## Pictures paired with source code
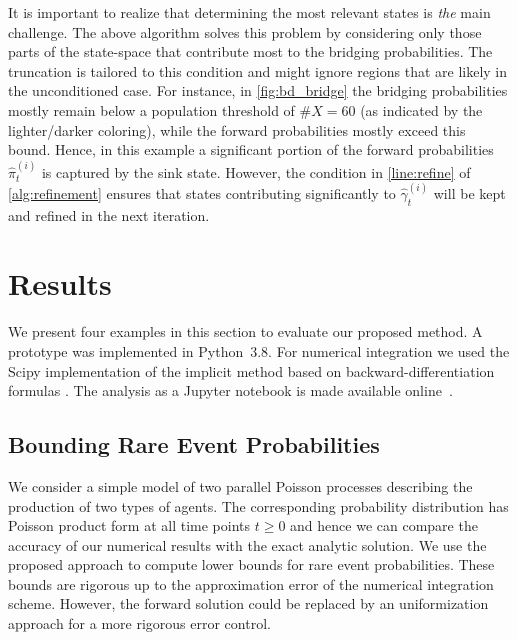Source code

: It is important to realize that determining the most relevant states is \emph{the} main challenge.
The above algorithm solves this problem by considering only those parts of the state-space that contribute most to the bridging probabilities.
The truncation is tailored to this condition and might ignore regions that are likely in the unconditioned case.
For instance, in \autoref{fig:bd_bridge} the bridging probabilities mostly remain below a population threshold of $\#X=60$ (as indicated by the lighter/darker coloring), while the forward probabilities mostly exceed this bound. Hence, in this example a significant portion of the forward probabilities $\hat\pi_t^{(i)}$  
 is captured by the sink state. However, the condition in \autoref{line:refine} of \autoref{alg:refinement} ensures that
states contributing significantly to $\hat\gamma_t^{(i)}$ will be kept and refined in the next iteration.
 


\section{Results}\label{sec:bridging:results}
% 
We present four examples in this section to evaluate our proposed method. 
A prototype was implemented in Python~3.8. For numerical integration we used the Scipy implementation \cite{2020SciPy-NMeth} of the implicit method based on backward-differentiation formulas \cite{byrne1975polyalgorithm}.
The analysis as a Jupyter notebook is made available online~\cite{mjp_bridging}.

\subsection{Bounding Rare Event Probabilities}
We consider a simple model of two parallel Poisson processes describing the production of two 
types of agents. 
The corresponding probability distribution
has Poisson product form at all time points $t\geq 0$ and hence we can compare the accuracy of our  numerical results with the exact analytic solution.
We use the proposed approach to compute lower bounds for rare event probabilities.
These bounds are rigorous up to the approximation error of the numerical integration scheme.
However, the forward solution could be replaced by an uniformization approach for a more rigorous error control.





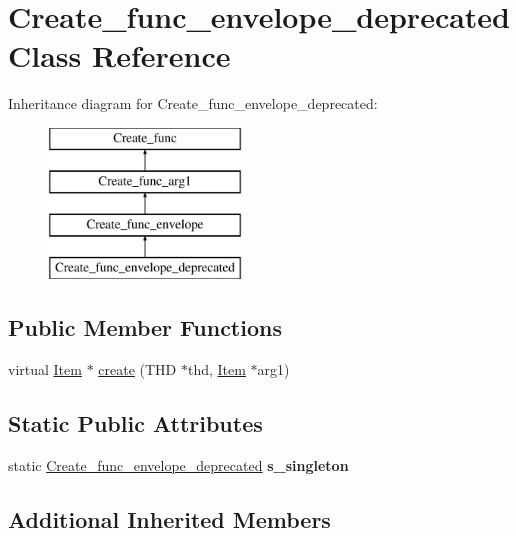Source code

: \hypertarget{classCreate__func__envelope__deprecated}{}\section{Create\+\_\+func\+\_\+envelope\+\_\+deprecated Class Reference}
\label{classCreate__func__envelope__deprecated}
Inheritance diagram for Create\+\_\+func\+\_\+envelope\+\_\+deprecated\+:\begin{figure}[H]
\begin{center}
\leavevmode
\includegraphics[height=4.000000cm]{classCreate__func__envelope__deprecated}
\end{center}
\end{figure}
\subsection*{Public Member Functions}
\begin{DoxyCompactItemize}
\item 
virtual \mbox{\hyperlink{classItem}{Item}} $\ast$ \mbox{\hyperlink{classCreate__func__envelope__deprecated_ad9485348b65fe2ecd722cf2810fa0e9c}{create}} (T\+HD $\ast$thd, \mbox{\hyperlink{classItem}{Item}} $\ast$arg1)
\end{DoxyCompactItemize}
\subsection*{Static Public Attributes}
\begin{DoxyCompactItemize}
\item 
\mbox{\label{classCreate__func__envelope__deprecated_af6dd748341082f86c9853c5924561f62}} 
static \mbox{\hyperlink{classCreate__func__envelope__deprecated}{Create\+\_\+func\+\_\+envelope\+\_\+deprecated}} {\bfseries s\+\_\+singleton}
\end{DoxyCompactItemize}
\subsection*{Additional Inherited Members}


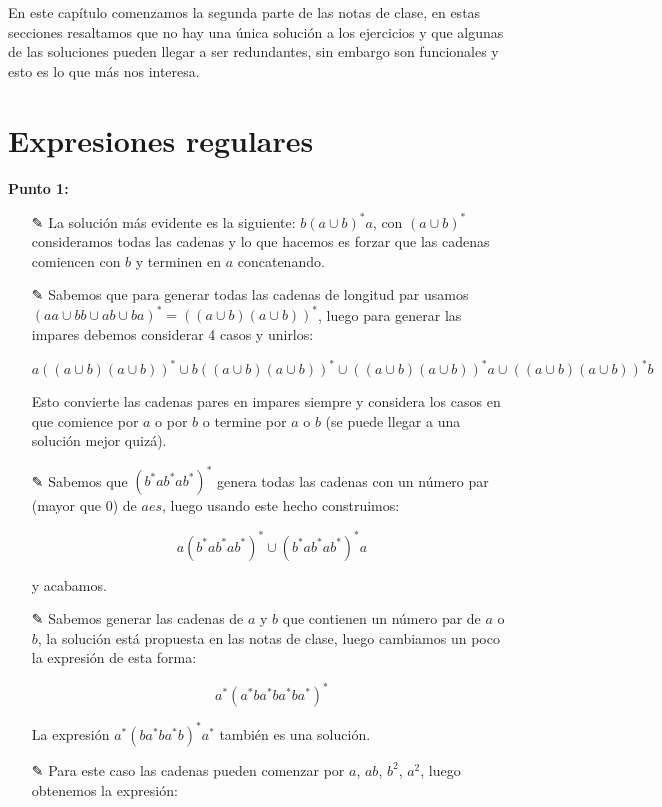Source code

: En este capítulo comenzamos la segunda parte de las notas de clase, en estas secciones resaltamos que no hay una única solución a los ejercicios y que algunas de las soluciones pueden llegar a ser redundantes, sin embargo son funcionales y esto es lo que más nos interesa.

\section{Expresiones regulares}

\textbf{Punto 1:} \begin{itemize}
    \item [✎] La solución más evidente es la siguiente: $b(a\cup b)^*a$, con $(a\cup b)^*$ consideramos todas las cadenas y lo que hacemos es forzar que las cadenas comiencen con $b$ y terminen en $a$ concatenando.

    \item[✎] Sabemos que para generar todas las cadenas de longitud par usamos $(aa\cup bb\cup ab\cup ba)^*=((a\cup b)(a\cup b))^*$, luego para generar las impares debemos considerar 4 casos y unirlos:

    $$a((a\cup b)(a\cup b))^*\cup b((a\cup b)(a\cup b))^* \cup ((a\cup b)(a\cup b))^*a \cup ((a\cup b)(a\cup b))^*b$$

    Esto convierte las cadenas pares en impares siempre y considera los casos en que comience por $a$ o por $b$ o termine por $a$ o $b$ (se puede llegar a una solución mejor quizá).

    \item[✎] Sabemos que $(b^*ab^*ab^*)^*$ genera todas las cadenas con un número par (mayor que 0) de $aes$, luego usando este hecho construimos:

    $$a(b^*ab^*ab^*)^*\cup (b^*ab^*ab^*)^*a$$

    y acabamos.

    \item[✎] Sabemos generar las cadenas de $a$ y $b$ que contienen un número par de $a$ o $b$, la solución está propuesta en las notas de clase, luego cambiamos un poco la expresión de esta forma:

    $$a^*(a^*ba^*ba^*ba^*)^*$$

    La expresión $a^*(ba^*ba^*b)^*a^*$ también es una solución.

    \item[✎] Para este caso las cadenas pueden comenzar por $a$, $ab$, $b^2$, $a^2$, luego obtenemos la expresión:


\end{itemize}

## Problem to work on
Look through the entries for the string "numerical". Every line that has it belongs in the answer.

## Answer for the task
A prototype was implemented in Python~3.8. For numerical integration we used the Scipy implementation \cite{2020SciPy-NMeth} of the implicit method based on backward-differentiation formulas \cite{byrne1975polyalgorithm}.
has Poisson product form at all time points $t\geq 0$ and hence we can compare the accuracy of our  numerical results with the exact analytic solution.
These bounds are rigorous up to the approximation error of the numerical integration scheme.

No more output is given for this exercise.